D'où, dans certains cas, la nécessité de la contrainte et
de la coercition s'avère important, en politique, pour contenir la
violence avérée. S'il faut bien viser le consentement libre des
citoyens, il faut aussi canaliser leur liberté par des moyens idoines,
voire draconiens s'il le faut.
Sixièmement, l'origine de la violence, de la force, et
de la domination en politique, n'est pas à situer au niveau d'une simple
substitution du `faire' à l'`agir'. Elle n'est pas uniquement une
transposition des catégories de la fabrication et du domestique dans le
domaine politique. Sans doute, elle est finalement dans l'homme lui-même
: dans sa folie de grandeur, dans sa `sur-estime' de soi. En cela,
Hobbes n'a pas été qu'aveugle ; il a su voir en l'homme une
tendance à la domination et à la violence.
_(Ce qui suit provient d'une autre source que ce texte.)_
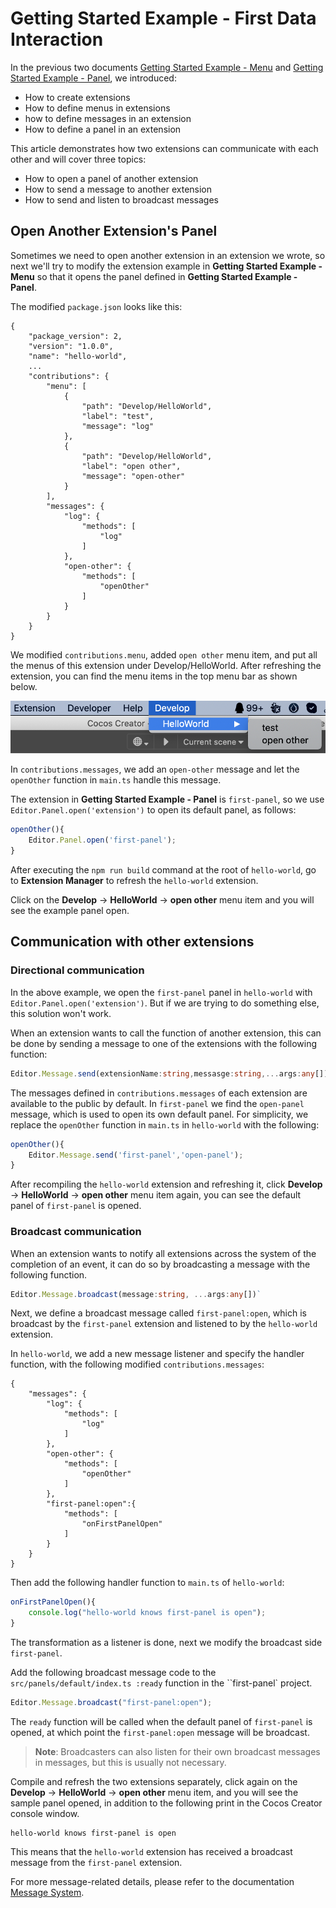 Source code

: # Getting Started Example - First Data Interaction

In the previous two documents [Getting Started Example - Menu](./first.md) and [Getting Started Example - Panel](./first-panel.md), we introduced:
- How to create extensions
- How to define menus in extensions
- how to define messages in an extension
- How to define a panel in an extension

This article demonstrates how two extensions can communicate with each other and will cover three topics:
- How to open a panel of another extension
- How to send a message to another extension
- How to send and listen to broadcast messages

## Open Another Extension's Panel

Sometimes we need to open another extension in an extension we wrote, so next we'll try to modify the extension example in **Getting Started Example - Menu** so that it opens the panel defined in **Getting Started Example - Panel**.

The modified `package.json` looks like this:

```JSON5
{
    "package_version": 2,
    "version": "1.0.0",
    "name": "hello-world",
    ...
    "contributions": {
        "menu": [
            {
                "path": "Develop/HelloWorld",
                "label": "test",
                "message": "log"
            },
            {
                "path": "Develop/HelloWorld",
                "label": "open other",
                "message": "open-other"
            }
        ],
        "messages": {
            "log": {
                "methods": [
                    "log"
                ]
            },
            "open-other": {
                "methods": [
                    "openOther"
                ]
            }
        }
    }
}
```

We modified `contributions.menu`, added `open other` menu item, and put all the menus of this extension under Develop/HelloWorld. After refreshing the extension, you can find the menu items in the top menu bar as shown below.

![extension-menu-hw.png](./first/extension-menu-hw.png)

In `contributions.messages`, we add an `open-other` message and let the `openOther` function in `main.ts` handle this message.

The extension in **Getting Started Example - Panel** is `first-panel`, so we use `Editor.Panel.open('extension')` to open its default panel, as follows:

```typescript
openOther(){
    Editor.Panel.open('first-panel');
}
```

After executing the `npm run build` command at the root of `hello-world`, go to **Extension Manager** to refresh the `hello-world` extension.

Click on the **Develop** -> **HelloWorld** -> **open other** menu item and you will see the example panel open.

## Communication with other extensions

### Directional communication

In the above example, we open the `first-panel` panel in `hello-world` with `Editor.Panel.open('extension')`. But if we are trying to do something else, this solution won't work.

When an extension wants to call the function of another extension, this can be done by sending a message to one of the extensions with the following function:

```typescript
Editor.Message.send(extensionName:string,messasge:string,...args:any[])
```

The messages defined in `contributions.messages` of each extension are available to the public by default. In `first-panel` we find the `open-panel` message, which is used to open its own default panel. For simplicity, we replace the `openOther` function in `main.ts` in `hello-world` with the following:

```typescript
openOther(){
    Editor.Message.send('first-panel','open-panel');
}
```

After recompiling the `hello-world` extension and refreshing it, click **Develop** -> **HelloWorld** -> **open other** menu item again, you can see the default panel of `first-panel` is opened.

### Broadcast communication

When an extension wants to notify all extensions across the system of the completion of an event, it can do so by broadcasting a message with the following function.

```typescript
Editor.Message.broadcast(message:string, ...args:any[])` 
```

Next, we define a broadcast message called `first-panel:open`, which is broadcast by the `first-panel` extension and listened to by the `hello-world` extension.

In `hello-world`, we add a new message listener and specify the handler function, with the following modified `contributions.messages`:

```json5
{
    "messages": {
        "log": {
            "methods": [
                "log"
            ]
        },
        "open-other": {
            "methods": [
                "openOther"
            ]
        },
        "first-panel:open":{
            "methods": [
                "onFirstPanelOpen"
            ]
        }
    }
}
```

Then add the following handler function to `main.ts` of `hello-world`:

```typescript
onFirstPanelOpen(){
    console.log("hello-world knows first-panel is open");
}
```

The transformation as a listener is done, next we modify the broadcast side `first-panel`.

Add the following broadcast message code to the ``src/panels/default/index.ts :ready`` function in the ``first-panel` project.

```typescript
Editor.Message.broadcast("first-panel:open");
```

The `ready` function will be called when the default panel of `first-panel` is opened, at which point the `first-panel:open` message will be broadcast.

> **Note**: Broadcasters can also listen for their own broadcast messages in messages, but this is usually not necessary.

Compile and refresh the two extensions separately, click again on the **Develop** -> **HelloWorld** -> **open other** menu item, and you will see the sample panel opened, in addition to the following print in the Cocos Creator console window.

```
hello-world knows first-panel is open
```

This means that the ``hello-world`` extension has received a broadcast message from the ``first-panel`` extension.

For more message-related details, please refer to the documentation [Message System](./messages.md).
Sûrement que la
solution du Léviathan n'est pas la bien indiquée, mais
la réalité de la violence qui marque l'homme n'est pas à
négliger dans l'édification d'un Etat à l'aune de la
pluralité. Derechef, Hannah Arendt doit restituer la juste mesure de la
contrainte et de la coercition qui est importante en politique. Car tout le
monde n'est pas enclin à mettre sa parole et son action avec celles des
autres.
Enfin, considérant les avantages et les faiblesses de
cette pensée, il ressort que nous devons désirer les exigences
pénibles, mais salutaires, de la pluralité au lieu de
préférer l'efficacité et la force incommodantes du monisme
totalitaire. Car, les hommes en mettant en commun leurs paroles et leurs
actions n'ont nullement le projet de se nuire mutuellement, mais plutôt
de créer une histoire commune, de créer la puissance de leur
polis. Certes, la pluralité est la loi de la politique et son respect,
l'avenir du monde.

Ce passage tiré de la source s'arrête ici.